Former Minister and ANC National Executive Committee (NEC) member Trevor Manuel has reportedly threatened to sue talk show host JJ Tabane if he does not retract his claim that Manuel helped form the Congress of the People (COPE).
According to a News24 report, Manuel wrote to Tabane on 9 May and gave him until the close of business on Wednesday (11 May) to retract the claim or face “legal proceedings.”
Trevor Manuel threatens legal action against JJ Tabane
“Your statement is simply not true. You peddled this false narrative in the full knowledge of its falseness by virtue of, at least, your apparent involvement in the formation of COPE at the time,” Manuel reportedly wrote.

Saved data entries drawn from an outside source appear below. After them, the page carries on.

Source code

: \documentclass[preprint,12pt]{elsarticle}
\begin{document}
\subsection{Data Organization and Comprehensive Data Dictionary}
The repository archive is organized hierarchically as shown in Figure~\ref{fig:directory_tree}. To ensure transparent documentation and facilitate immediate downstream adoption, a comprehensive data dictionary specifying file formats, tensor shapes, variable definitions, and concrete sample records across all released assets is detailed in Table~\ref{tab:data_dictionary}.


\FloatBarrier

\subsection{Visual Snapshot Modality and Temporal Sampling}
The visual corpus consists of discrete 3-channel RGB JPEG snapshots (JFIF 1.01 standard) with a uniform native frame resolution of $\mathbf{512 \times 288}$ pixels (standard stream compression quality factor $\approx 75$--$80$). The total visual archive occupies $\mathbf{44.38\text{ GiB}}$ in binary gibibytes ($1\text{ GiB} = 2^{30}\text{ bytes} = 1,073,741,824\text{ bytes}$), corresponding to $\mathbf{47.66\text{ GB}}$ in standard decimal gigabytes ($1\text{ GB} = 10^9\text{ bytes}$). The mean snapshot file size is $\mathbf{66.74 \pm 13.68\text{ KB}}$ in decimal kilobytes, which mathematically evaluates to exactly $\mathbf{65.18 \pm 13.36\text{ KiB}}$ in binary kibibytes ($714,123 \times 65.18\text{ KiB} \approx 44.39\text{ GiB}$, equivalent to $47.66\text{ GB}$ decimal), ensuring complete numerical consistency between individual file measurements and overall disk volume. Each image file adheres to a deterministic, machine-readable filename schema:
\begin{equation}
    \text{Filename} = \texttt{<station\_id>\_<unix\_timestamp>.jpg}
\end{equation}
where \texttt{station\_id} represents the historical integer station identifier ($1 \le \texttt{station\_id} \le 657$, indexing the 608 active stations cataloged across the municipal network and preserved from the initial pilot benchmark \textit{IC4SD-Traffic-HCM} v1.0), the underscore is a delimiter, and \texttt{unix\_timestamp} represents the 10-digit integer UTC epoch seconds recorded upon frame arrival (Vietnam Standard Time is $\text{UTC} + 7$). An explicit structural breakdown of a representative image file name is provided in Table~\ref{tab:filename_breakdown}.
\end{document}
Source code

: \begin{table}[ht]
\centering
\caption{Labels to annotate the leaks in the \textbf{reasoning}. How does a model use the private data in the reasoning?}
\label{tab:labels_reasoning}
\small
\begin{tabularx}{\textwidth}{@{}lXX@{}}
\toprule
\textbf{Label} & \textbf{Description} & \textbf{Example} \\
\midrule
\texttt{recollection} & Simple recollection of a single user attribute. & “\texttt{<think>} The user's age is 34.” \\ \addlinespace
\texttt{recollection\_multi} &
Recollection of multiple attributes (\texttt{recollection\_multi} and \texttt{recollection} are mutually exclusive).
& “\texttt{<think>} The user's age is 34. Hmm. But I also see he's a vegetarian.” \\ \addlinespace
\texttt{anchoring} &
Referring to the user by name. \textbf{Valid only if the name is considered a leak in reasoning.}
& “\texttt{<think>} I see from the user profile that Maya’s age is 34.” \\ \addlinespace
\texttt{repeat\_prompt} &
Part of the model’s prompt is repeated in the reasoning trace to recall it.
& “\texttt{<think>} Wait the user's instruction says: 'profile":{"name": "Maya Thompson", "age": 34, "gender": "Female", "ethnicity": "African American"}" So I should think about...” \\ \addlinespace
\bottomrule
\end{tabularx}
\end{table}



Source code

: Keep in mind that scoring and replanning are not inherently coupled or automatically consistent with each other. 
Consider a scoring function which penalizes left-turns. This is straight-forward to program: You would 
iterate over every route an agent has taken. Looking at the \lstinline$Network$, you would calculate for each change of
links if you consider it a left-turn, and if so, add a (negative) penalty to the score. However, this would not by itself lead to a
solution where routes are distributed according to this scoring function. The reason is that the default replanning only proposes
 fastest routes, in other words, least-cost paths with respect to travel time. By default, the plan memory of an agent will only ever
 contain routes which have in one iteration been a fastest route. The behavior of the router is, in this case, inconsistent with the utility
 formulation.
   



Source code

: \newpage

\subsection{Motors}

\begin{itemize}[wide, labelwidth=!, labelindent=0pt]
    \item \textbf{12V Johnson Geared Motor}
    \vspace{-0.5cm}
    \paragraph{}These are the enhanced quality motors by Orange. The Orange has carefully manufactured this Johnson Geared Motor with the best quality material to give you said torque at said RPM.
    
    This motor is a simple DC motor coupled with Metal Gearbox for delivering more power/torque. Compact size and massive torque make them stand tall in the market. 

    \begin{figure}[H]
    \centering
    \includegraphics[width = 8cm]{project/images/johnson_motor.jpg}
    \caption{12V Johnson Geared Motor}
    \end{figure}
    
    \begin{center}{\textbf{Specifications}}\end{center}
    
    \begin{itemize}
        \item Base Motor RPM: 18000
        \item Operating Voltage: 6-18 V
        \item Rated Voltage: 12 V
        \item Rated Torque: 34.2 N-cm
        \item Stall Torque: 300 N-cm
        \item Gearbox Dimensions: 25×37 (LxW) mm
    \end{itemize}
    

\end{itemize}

“You will appreciate your wrongful and unlawful conduct has caused me and continues to cause me great harm. In the circumstances, I hereby call upon you to unreservedly withdraw the false, wrongful and unlawful statements you made of and concerning me during the aforesaid interview and ensure that your apology is prominently published in the print and electronic format media.”

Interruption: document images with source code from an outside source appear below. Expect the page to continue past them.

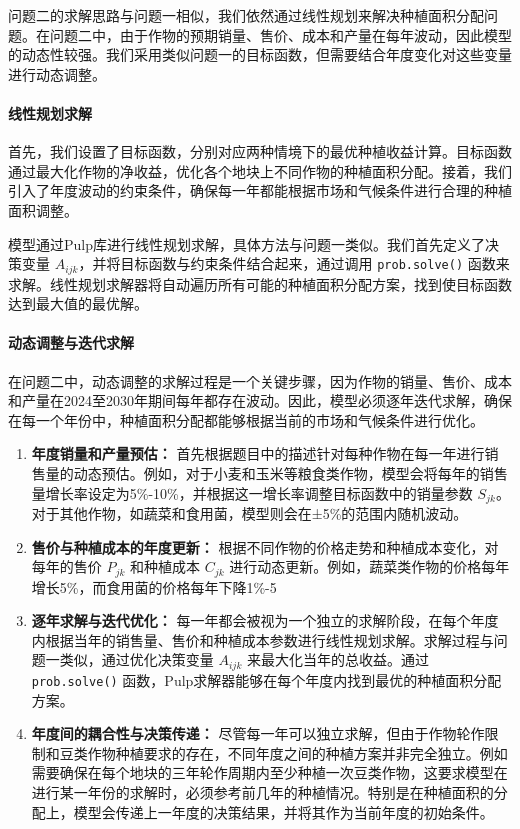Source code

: \documentclass[12pt,a4paper]{nmmcm}
\begin{document}
问题二的求解思路与问题一相似，我们依然通过线性规划来解决种植面积分配问题。在问题二中，由于作物的预期销量、售价、成本和产量在每年波动，因此模型的动态性较强。我们采用类似问题一的目标函数，但需要结合年度变化对这些变量进行动态调整。

\paragraph{线性规划求解}

首先，我们设置了目标函数，分别对应两种情境下的最优种植收益计算。目标函数通过最大化作物的净收益，优化各个地块上不同作物的种植面积分配。接着，我们引入了年度波动的约束条件，确保每一年都能根据市场和气候条件进行合理的种植面积调整。

模型通过Pulp库进行线性规划求解，具体方法与问题一类似。我们首先定义了决策变量 $A_{ijk}$，并将目标函数与约束条件结合起来，通过调用 \texttt{prob.solve()} 函数来求解。线性规划求解器将自动遍历所有可能的种植面积分配方案，找到使目标函数达到最大值的最优解。

\paragraph{动态调整与迭代求解}

在问题二中，动态调整的求解过程是一个关键步骤，因为作物的销量、售价、成本和产量在2024至2030年期间每年都存在波动。因此，模型必须逐年迭代求解，确保在每一个年份中，种植面积分配都能够根据当前的市场和气候条件进行优化。

\begin{enumerate}
    \item \textbf{年度销量和产量预估：} 首先根据题目中的描述针对每种作物在每一年进行销售量的动态预估。例如，对于小麦和玉米等粮食类作物，模型会将每年的销售量增长率设定为5\%-10\%，并根据这一增长率调整目标函数中的销量参数 $S_{jk}$。对于其他作物，如蔬菜和食用菌，模型则会在±5\%的范围内随机波动。
    
    \item \textbf{售价与种植成本的年度更新：} 根据不同作物的价格走势和种植成本变化，对每年的售价 $P_{jk}$ 和种植成本 $C_{jk}$ 进行动态更新。例如，蔬菜类作物的价格每年增长5\%，而食用菌的价格每年下降1\%-5%
    
    \item \textbf{逐年求解与迭代优化：} 每一年都会被视为一个独立的求解阶段，在每个年度内根据当年的销售量、售价和种植成本参数进行线性规划求解。求解过程与问题一类似，通过优化决策变量 $A_{ijk}$ 来最大化当年的总收益。通过 \texttt{prob.solve()} 函数，Pulp求解器能够在每个年度内找到最优的种植面积分配方案。
    
    \item \textbf{年度间的耦合性与决策传递：} 尽管每一年可以独立求解，但由于作物轮作限制和豆类作物种植要求的存在，不同年度之间的种植方案并非完全独立。例如需要确保在每个地块的三年轮作周期内至少种植一次豆类作物，这要求模型在进行某一年份的求解时，必须参考前几年的种植情况。特别是在种植面积的分配上，模型会传递上一年度的决策结果，并将其作为当前年度的初始条件。
\end{enumerate}
\end{document}
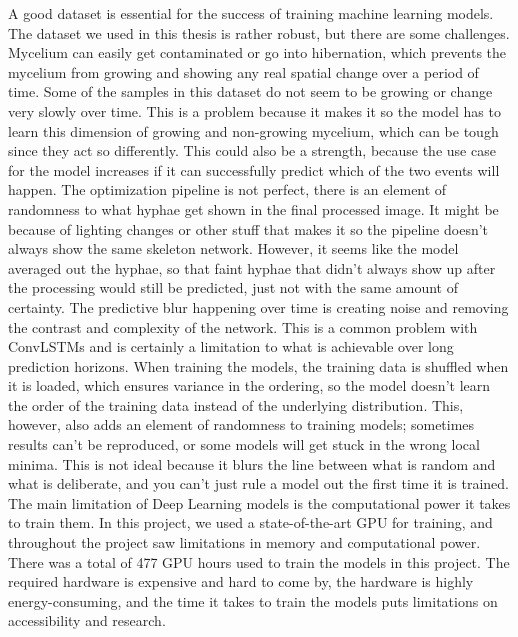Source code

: \documentclass[a4paper,12pt]{article}
\begin{document}
A good dataset is essential for the success of training machine learning models. The dataset we used in this thesis is rather robust, but there are some challenges. Mycelium can easily get contaminated or go into hibernation, which prevents the mycelium from growing and showing any real spatial change over a period of time. Some of the samples in this dataset do not seem to be growing or change very slowly over time. This is a problem because it makes it so the model has to learn this dimension of growing and non-growing mycelium, which can be tough since they act so differently. This could also be a strength, because the use case for the model increases if it can successfully predict which of the two events will happen.
The optimization pipeline is not perfect, there is an element of randomness to what hyphae get shown in the final processed image. It might be because of lighting changes or other stuff that makes it so the pipeline doesn't always show the same skeleton network. However, it seems like the model averaged out the hyphae, so that faint hyphae that didn't always show up after the processing would still be predicted, just not with the same amount of certainty.
The predictive blur happening over time is creating noise and removing the contrast and complexity of the network. This is a common problem with ConvLSTMs and is certainly a limitation to what is achievable over long prediction horizons. When training the models, the training data is shuffled when it is loaded, which ensures variance in the ordering, so the model doesn't learn the order of the training data instead of the underlying distribution. This, however, also adds an element of randomness to training models; sometimes results can't be reproduced, or some models will get stuck in the wrong local minima. This is not ideal because it blurs the line between what is random and what is deliberate, and you can't just rule a model out the first time it is trained.
The main limitation of Deep Learning models is the computational power it takes to train them. In this project, we used a state-of-the-art GPU for training, and throughout the project saw limitations in memory and computational power. There was a total of 477 GPU hours used to train the models in this project. The required hardware is expensive and hard to come by, the hardware is highly energy-consuming, and the time it takes to train the models puts limitations on accessibility and research.
\end{document}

In an interview on DJ Sbu’s The Hustlers Corner podcast aired on YouTube in mid-April, Tabane claimed that Manuel, former President Thabo Mbeki, former Minister Tito Mboweni and Finance Minister Enoch Godongwana were among senior ANC leaders who helped form COPE in 2008.
Former ANC leaders Mosiuoa Lekota and Mbhazima Shilowa were among COPE’s founding leaders following the ANC’s recall of Mbeki from power. In a tweet posted earlier this week, Mbhazima cast doubt on Tabane’s claims.

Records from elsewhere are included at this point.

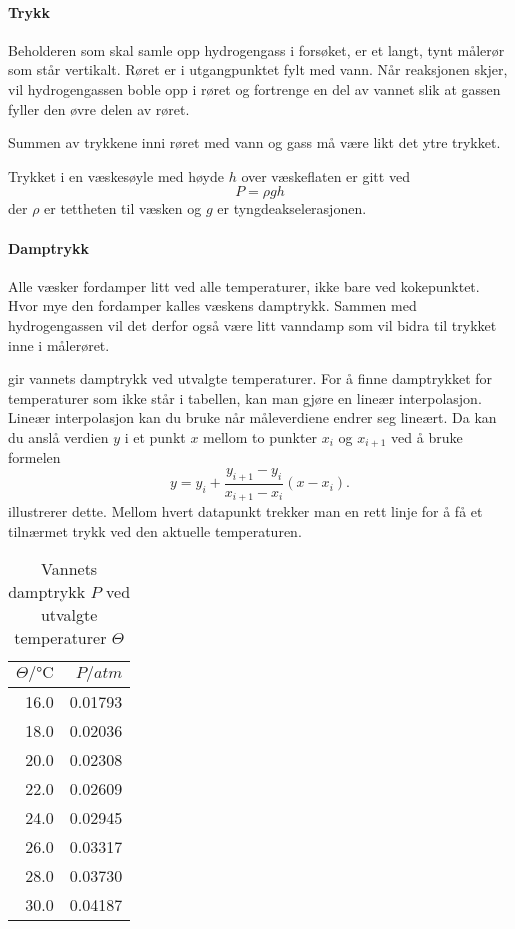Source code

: 	\paragraph{Trykk}
	Beholderen som skal samle opp hydrogengass i forsøket, er et langt, tynt målerør som står vertikalt. Røret er i utgangpunktet fylt med vann. Når reaksjonen skjer, vil hydrogengassen boble opp i røret og fortrenge en del av vannet slik at gassen fyller den øvre delen av røret. 
	
	Summen av trykkene inni røret med vann og gass må være likt det ytre trykket. 
	
	Trykket i en væskesøyle med høyde $h$ over væskeflaten er gitt ved 
	\begin{equation}
		P=\rho gh \label{eq:rgh}
	\end{equation}
	der $\rho$ er tettheten til væsken og $g$ er tyngdeakselerasjonen.
	
	\paragraph{Damptrykk}
	Alle væsker fordamper litt ved alle temperaturer, ikke bare ved kokepunktet. Hvor mye den fordamper kalles væskens damptrykk. Sammen med hydrogengassen vil det derfor også være litt vanndamp som vil bidra til trykket inne i målerøret.
	
	 gir vannets damptrykk ved utvalgte temperaturer. For å finne damptrykket for temperaturer som ikke står i tabellen, kan man gjøre en lineær interpolasjon. Lineær interpolasjon kan du bruke når måleverdiene endrer seg lineært. Da kan du anslå verdien $y$ i et punkt $x$ mellom to punkter $x_i$ og $x_{i+1}$  ved å bruke formelen
	\begin{equation}
		y = y_i + \frac{y_{i+1} - y_i}{x_{i+1} - x_i}(x-x_i). \label{eq:inter}
	\end{equation}
	 illustrerer dette. Mellom hvert datapunkt trekker man en rett linje for å få et tilnærmet trykk ved den aktuelle temperaturen.
	
	\begin{table}[H]
		\centering
		\caption{Vannets damptrykk $P$ ved utvalgte temperaturer $\Theta$}
		\label{tbl:vap}
		\begin{tabular}{rr}
			\toprule
			$\Theta/\si{\degreeCelsius}$ & $P/\si{atm}$ \\
			\midrule
			16.0 & 0.01793 \\
			18.0 & 0.02036 \\
			20.0 & 0.02308 \\
			22.0 & 0.02609 \\
			24.0 & 0.02945 \\
			26.0 & 0.03317 \\
			28.0 & 0.03730 \\
			30.0 & 0.04187 \\ \bottomrule
		\end{tabular}
	\end{table}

“This is all I will say about the ‘revelations’ by JJ Tabane. People should go back to what happened at the Hefer Commission especially when my friends and comrades Mo and Mac faced Moerane, not to mention Vusi and Ranjeni. One would think people learnt then never to peddle lies,” he tweeted.
Sisulu calls for probe
However, ANC NEC member Lindiwe Sisulu is reportedly taking the allegations seriously. In a letter to President Cyril Ramaphosa, she called for an ANC internal investigation.
She lamented what she called the ANC’s “inaction” in the face of similar allegations in the past, citing a claim by the EFF in 2019 that NEC member Derek Hanekom was prepared to work with it to remove former President Jacob Zuma from power.
“It didn’t escape the South African public’s notice that in one of Malema’s press conferences he intimated that certain members of the party told his party leadership that they were spearheading the formation of the new party,” Sisulu wrote.
“Again in 2019, a senior member of ANC admitted publicly that he had worked with opposition leaders in the botched attempt to remove a sitting president of the ANC from power.
“In the main, such inaction on the part of the party leadership breeds an indisputable culture of impunity, self-destruction and anarchy, which to all intents and purposes constitute a recipe for the demise of the ANC.”